## To do
For the records below, tally the lines that include the word "City" and give only the tally.

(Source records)
..............................

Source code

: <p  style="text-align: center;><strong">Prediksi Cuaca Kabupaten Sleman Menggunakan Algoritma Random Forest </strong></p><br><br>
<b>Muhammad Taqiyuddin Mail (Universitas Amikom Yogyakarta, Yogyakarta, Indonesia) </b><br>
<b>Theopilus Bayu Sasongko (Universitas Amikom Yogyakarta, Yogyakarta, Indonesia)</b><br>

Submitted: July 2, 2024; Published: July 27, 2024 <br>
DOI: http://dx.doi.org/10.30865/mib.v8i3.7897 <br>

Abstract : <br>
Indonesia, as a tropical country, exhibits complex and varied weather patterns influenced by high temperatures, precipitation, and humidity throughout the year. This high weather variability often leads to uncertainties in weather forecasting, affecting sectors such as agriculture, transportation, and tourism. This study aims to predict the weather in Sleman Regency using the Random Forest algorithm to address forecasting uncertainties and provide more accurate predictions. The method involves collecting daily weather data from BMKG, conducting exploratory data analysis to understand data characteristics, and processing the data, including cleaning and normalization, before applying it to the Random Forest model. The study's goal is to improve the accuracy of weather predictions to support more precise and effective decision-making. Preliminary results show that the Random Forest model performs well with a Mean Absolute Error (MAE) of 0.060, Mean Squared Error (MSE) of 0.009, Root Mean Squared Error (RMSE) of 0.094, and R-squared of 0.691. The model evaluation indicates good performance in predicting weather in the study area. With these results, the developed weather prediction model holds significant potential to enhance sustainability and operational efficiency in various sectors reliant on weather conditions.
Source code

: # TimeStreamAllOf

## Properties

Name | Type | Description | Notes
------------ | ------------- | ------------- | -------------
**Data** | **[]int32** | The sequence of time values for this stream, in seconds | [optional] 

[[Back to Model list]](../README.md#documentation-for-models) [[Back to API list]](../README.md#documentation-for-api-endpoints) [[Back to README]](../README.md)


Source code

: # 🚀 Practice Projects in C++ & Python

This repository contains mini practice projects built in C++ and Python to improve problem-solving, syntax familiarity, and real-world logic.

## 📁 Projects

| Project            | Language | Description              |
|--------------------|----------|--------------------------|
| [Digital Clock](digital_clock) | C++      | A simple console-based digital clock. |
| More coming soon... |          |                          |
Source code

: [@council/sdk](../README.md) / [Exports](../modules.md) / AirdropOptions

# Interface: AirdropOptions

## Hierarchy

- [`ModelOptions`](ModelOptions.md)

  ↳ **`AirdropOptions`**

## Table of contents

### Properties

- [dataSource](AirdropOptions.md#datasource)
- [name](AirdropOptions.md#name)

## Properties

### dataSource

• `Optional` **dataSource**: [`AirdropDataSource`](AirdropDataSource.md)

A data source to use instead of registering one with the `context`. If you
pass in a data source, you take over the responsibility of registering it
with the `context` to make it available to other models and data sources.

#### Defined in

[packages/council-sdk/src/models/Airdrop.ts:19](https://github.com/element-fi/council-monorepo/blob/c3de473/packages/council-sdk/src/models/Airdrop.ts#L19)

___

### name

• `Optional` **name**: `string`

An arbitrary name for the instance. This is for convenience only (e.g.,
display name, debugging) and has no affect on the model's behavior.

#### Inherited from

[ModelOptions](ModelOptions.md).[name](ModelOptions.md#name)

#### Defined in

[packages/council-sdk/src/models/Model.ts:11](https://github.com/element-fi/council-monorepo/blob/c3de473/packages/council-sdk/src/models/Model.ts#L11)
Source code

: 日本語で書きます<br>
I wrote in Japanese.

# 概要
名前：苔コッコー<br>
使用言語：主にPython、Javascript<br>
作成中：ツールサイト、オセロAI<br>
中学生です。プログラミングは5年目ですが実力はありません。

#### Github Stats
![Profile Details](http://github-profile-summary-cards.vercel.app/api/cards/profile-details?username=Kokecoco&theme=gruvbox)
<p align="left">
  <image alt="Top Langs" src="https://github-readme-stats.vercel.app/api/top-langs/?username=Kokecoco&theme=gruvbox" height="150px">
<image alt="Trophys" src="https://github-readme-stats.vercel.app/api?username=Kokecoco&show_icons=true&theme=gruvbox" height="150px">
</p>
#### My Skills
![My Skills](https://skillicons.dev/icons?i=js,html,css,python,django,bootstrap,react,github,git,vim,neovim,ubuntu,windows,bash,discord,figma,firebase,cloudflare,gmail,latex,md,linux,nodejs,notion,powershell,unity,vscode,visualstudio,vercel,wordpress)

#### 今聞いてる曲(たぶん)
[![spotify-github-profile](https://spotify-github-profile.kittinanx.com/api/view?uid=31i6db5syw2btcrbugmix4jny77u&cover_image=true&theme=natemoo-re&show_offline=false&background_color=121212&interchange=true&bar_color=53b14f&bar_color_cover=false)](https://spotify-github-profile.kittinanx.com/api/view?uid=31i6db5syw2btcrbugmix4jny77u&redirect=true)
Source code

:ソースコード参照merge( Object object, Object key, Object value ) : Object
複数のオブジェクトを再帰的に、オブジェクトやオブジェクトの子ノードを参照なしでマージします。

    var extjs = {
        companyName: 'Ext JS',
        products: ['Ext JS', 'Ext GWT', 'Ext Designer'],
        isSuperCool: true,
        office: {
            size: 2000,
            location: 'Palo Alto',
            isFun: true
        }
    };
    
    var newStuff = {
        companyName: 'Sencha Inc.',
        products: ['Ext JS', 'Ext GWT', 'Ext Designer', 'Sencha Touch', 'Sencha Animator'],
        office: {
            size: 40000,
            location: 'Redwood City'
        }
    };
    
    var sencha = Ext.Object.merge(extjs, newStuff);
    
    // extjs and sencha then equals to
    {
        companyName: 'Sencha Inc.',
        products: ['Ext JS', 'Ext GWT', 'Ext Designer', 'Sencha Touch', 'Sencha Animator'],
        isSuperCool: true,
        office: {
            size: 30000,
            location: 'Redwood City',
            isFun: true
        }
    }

..............................

## Reply to the task
2